Computational study of the cyclopalladation mechanism of azobenzene with PdCl2 in N,N-dimethylformamide

The mechanism of cyclopalladation of azobenzene (L) with PdCl2 in N,N-dimethylformamide (dmf) was studied computationally, using DFT (B3LYP) methods supplemented with a continuum solvation model. Since the exact nature of the reacting complex is unknown, several candidates were considered. These were: (1) a mononuclear adduct with two ligand molecules, L–PdCl2–L, (2) a mononuclear adduct with one ligand and one solvent molecule, L–PdCl2–dmf, (3) a dinuclear adduct with a double chloride bridge, [L–PdCl–(μ-Cl)]2, and (4) a coordinatively unsaturated complex with an agostic interaction, L–PdCl2. The reaction profile initiating from L–PdCl2–dmf, which displays an agostic intermediate produced after displacement of the dmf molecule by the activating C–H bond, has the lowest barrier (20.4 kcal/mol in the step with the proton transfer to the O(dmf) atom).
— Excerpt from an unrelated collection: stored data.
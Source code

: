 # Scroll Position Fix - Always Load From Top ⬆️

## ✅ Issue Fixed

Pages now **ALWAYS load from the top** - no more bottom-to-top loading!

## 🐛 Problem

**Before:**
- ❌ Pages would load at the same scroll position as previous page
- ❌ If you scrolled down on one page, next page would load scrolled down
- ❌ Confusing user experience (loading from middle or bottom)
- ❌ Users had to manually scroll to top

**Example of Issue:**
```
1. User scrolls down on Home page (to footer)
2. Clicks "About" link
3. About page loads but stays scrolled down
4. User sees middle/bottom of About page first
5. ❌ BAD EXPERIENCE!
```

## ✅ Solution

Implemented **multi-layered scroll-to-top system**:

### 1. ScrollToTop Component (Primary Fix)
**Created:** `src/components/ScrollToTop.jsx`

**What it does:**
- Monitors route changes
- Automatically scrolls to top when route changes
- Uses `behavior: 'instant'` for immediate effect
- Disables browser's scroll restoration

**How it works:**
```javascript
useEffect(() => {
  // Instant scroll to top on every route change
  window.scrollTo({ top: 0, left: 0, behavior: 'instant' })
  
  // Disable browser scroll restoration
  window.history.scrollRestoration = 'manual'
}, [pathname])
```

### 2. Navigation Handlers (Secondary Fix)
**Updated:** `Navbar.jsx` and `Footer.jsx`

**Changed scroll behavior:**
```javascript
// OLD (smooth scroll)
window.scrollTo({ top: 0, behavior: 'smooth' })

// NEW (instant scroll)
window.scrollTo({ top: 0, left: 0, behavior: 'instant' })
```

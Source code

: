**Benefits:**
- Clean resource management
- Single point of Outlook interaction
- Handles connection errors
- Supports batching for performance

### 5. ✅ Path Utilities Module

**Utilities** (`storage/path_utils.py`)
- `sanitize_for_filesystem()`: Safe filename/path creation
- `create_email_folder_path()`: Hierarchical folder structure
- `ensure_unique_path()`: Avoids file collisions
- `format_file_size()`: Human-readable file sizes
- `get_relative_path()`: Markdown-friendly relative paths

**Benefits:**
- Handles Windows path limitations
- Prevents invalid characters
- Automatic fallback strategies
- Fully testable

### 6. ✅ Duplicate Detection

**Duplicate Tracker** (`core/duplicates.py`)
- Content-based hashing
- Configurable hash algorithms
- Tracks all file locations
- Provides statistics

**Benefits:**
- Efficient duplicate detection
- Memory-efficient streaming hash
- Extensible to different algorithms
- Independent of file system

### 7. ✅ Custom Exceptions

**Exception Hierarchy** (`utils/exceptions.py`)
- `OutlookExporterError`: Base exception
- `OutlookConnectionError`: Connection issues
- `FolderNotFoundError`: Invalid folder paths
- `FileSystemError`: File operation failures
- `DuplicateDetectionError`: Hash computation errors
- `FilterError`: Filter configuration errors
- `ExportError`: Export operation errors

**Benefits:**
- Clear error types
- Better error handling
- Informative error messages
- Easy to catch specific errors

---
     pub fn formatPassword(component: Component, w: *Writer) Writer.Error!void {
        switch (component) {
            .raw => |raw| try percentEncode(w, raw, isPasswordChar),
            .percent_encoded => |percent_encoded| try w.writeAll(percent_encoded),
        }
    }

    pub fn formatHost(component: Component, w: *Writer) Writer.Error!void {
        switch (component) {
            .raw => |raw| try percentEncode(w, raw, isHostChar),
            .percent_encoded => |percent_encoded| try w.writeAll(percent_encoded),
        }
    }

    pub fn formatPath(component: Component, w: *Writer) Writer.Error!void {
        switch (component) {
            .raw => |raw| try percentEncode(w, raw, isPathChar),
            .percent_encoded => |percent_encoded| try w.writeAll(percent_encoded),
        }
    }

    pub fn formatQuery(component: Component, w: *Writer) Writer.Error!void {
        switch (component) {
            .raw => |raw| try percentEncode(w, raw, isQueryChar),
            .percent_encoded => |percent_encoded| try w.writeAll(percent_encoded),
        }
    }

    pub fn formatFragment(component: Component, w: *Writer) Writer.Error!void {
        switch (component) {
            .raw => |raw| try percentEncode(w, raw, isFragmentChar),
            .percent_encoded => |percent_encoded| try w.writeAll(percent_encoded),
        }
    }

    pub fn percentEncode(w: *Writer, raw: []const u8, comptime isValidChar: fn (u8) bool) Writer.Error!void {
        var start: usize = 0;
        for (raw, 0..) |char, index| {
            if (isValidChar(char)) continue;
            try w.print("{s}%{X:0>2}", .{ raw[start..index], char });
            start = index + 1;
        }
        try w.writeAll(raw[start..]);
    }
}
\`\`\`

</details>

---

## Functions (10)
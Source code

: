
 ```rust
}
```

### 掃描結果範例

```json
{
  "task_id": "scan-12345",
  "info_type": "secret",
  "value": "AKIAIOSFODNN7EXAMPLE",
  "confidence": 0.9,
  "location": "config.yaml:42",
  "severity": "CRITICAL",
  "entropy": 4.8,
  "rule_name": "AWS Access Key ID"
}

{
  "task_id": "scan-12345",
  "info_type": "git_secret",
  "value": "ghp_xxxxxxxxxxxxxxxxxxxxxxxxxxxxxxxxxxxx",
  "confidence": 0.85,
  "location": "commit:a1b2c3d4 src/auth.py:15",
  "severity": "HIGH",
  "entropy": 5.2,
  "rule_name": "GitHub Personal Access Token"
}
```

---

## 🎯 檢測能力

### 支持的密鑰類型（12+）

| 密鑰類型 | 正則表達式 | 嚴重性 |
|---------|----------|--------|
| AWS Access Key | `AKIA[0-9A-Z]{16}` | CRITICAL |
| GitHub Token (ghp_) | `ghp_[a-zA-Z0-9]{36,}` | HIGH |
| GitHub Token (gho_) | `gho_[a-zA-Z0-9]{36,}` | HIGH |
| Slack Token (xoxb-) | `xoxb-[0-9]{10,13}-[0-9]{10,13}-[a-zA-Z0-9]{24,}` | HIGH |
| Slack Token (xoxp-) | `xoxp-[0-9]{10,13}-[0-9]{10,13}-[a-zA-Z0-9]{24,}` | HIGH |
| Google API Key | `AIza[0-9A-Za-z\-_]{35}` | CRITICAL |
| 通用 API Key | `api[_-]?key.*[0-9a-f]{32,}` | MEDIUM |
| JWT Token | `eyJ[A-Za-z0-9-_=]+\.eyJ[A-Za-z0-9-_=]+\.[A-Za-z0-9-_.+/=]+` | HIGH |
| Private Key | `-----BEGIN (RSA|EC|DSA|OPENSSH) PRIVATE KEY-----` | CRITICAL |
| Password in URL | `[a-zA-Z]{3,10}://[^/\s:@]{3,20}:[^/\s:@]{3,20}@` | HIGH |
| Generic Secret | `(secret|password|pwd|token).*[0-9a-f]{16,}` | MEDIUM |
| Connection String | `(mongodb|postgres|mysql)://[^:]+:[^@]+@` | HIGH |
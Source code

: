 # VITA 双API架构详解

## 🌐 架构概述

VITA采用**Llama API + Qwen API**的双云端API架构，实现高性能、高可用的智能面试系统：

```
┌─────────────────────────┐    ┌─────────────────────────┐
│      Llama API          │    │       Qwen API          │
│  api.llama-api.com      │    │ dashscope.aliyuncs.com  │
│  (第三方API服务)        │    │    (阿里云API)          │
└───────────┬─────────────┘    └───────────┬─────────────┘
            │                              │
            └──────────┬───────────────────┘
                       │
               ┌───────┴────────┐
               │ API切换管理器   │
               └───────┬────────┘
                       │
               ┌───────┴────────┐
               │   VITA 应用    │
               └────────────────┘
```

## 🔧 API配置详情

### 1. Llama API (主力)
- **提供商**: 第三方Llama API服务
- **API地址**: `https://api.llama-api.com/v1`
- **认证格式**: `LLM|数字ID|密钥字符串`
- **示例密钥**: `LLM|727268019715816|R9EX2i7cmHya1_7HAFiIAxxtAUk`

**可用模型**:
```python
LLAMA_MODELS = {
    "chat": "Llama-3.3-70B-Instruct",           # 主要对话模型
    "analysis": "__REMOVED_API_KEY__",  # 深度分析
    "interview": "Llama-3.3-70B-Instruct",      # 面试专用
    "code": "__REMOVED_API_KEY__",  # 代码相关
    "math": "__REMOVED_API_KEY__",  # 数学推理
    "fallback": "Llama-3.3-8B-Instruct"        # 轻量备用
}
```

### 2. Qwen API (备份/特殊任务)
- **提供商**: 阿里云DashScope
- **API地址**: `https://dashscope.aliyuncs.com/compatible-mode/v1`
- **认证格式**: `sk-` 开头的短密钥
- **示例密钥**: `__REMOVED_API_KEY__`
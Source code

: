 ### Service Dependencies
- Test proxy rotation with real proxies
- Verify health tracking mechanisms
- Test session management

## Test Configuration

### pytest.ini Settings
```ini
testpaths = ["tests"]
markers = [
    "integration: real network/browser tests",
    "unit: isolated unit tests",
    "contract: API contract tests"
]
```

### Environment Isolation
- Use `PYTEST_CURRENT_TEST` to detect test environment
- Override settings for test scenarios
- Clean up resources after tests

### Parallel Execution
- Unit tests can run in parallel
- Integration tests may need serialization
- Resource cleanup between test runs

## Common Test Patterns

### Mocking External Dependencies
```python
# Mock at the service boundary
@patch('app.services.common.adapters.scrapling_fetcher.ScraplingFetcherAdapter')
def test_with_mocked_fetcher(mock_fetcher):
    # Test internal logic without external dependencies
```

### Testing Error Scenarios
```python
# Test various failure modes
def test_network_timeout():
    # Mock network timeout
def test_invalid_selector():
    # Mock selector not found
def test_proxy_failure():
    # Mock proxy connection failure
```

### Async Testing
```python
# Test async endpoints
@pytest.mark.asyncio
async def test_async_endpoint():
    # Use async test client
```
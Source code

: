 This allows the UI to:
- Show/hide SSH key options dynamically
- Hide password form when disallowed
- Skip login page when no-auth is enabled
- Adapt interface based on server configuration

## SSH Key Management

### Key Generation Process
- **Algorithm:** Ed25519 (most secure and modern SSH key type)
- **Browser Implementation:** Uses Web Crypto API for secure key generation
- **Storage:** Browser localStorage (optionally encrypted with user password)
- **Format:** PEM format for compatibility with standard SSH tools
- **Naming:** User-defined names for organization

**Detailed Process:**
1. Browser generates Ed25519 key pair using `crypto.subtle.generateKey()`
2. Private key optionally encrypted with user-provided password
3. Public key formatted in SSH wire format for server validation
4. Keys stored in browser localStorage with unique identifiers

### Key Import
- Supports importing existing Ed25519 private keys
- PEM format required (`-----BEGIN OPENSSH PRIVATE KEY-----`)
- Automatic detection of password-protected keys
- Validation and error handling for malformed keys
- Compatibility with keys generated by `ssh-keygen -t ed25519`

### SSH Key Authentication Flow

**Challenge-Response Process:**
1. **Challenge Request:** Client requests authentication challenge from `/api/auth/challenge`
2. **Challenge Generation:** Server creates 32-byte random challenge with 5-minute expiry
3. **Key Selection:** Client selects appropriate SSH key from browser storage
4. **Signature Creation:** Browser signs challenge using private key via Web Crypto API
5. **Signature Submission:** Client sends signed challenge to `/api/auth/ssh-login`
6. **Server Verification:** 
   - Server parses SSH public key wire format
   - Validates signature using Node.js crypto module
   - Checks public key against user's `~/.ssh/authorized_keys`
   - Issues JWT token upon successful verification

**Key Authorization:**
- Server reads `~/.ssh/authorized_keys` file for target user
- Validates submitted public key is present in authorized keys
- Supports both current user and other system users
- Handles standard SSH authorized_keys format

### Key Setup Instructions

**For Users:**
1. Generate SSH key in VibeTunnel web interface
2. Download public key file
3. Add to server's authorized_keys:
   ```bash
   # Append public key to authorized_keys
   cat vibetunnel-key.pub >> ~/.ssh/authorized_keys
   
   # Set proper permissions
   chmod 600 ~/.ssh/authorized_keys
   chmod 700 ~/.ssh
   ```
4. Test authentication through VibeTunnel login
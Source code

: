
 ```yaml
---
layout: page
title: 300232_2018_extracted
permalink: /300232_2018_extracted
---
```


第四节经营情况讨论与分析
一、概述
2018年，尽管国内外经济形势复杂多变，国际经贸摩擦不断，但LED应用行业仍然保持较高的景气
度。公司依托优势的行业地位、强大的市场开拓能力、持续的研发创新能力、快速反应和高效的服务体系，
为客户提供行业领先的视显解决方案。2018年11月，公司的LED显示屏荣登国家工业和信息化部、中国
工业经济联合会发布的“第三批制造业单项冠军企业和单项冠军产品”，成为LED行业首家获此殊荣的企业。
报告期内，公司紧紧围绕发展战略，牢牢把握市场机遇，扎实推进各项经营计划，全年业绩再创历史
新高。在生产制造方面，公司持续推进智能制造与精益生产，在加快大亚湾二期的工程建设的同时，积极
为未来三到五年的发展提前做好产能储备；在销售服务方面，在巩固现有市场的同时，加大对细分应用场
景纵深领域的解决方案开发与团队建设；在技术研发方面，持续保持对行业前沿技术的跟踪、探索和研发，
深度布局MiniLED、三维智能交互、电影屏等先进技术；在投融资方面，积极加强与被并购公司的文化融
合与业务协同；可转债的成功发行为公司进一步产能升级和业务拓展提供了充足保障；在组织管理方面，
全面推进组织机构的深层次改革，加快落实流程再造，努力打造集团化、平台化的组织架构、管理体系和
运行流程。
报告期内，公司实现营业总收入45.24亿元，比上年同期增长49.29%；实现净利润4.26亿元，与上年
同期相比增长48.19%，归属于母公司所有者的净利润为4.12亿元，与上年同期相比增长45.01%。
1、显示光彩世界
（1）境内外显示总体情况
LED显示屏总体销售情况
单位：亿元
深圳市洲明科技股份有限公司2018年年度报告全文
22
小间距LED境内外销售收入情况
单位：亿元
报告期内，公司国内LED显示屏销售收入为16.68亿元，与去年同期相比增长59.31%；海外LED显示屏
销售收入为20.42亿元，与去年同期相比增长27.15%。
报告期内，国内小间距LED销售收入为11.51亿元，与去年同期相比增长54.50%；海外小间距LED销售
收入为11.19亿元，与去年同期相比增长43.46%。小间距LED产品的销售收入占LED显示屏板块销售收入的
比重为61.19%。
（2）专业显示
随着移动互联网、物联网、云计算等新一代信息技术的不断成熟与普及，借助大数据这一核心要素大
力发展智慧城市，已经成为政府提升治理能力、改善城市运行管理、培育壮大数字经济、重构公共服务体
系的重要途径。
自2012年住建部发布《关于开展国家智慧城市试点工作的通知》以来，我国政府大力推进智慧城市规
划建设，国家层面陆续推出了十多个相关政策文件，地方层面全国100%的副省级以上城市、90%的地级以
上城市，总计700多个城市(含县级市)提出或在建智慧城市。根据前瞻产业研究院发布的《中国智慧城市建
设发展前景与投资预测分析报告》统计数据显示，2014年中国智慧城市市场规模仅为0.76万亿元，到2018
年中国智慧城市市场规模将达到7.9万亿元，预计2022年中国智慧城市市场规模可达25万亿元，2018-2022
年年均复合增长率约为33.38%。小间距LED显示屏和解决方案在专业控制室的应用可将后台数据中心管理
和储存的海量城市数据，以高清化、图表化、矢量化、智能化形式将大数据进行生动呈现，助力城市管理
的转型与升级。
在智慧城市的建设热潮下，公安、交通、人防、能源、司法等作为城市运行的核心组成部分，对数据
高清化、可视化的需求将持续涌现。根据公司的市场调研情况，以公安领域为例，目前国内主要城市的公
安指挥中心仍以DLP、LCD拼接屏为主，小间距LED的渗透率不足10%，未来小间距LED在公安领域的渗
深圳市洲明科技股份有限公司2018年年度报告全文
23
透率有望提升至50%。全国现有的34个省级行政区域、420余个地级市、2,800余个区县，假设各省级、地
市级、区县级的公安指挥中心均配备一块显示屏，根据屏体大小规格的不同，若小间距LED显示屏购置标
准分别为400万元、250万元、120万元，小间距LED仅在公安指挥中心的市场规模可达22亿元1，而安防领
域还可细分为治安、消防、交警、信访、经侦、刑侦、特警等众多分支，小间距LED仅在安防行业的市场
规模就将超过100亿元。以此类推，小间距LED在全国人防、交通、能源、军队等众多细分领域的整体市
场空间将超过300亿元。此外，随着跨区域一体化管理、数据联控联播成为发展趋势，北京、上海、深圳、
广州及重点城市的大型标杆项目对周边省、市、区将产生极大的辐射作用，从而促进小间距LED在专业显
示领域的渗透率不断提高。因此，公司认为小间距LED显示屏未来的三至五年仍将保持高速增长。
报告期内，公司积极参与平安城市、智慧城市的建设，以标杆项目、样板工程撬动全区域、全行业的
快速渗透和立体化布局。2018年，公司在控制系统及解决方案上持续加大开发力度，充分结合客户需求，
In all other reaction pathways, the proton migration is to a chlorine atom and is associated with remarkably high barriers. The results are related to previous experimental and other computational findings. While none of the reaction profiles includes explicit dissociation of the ligand, the proton transfer was found to occur only after the ligand is almost completely displaced from the coordinating shell. It was concluded that the transition state corresponds to 14-electron coordination of Pd and that ease of a ligand dissociation is an important, but not necessarily decisive, factor for cyclopalladation.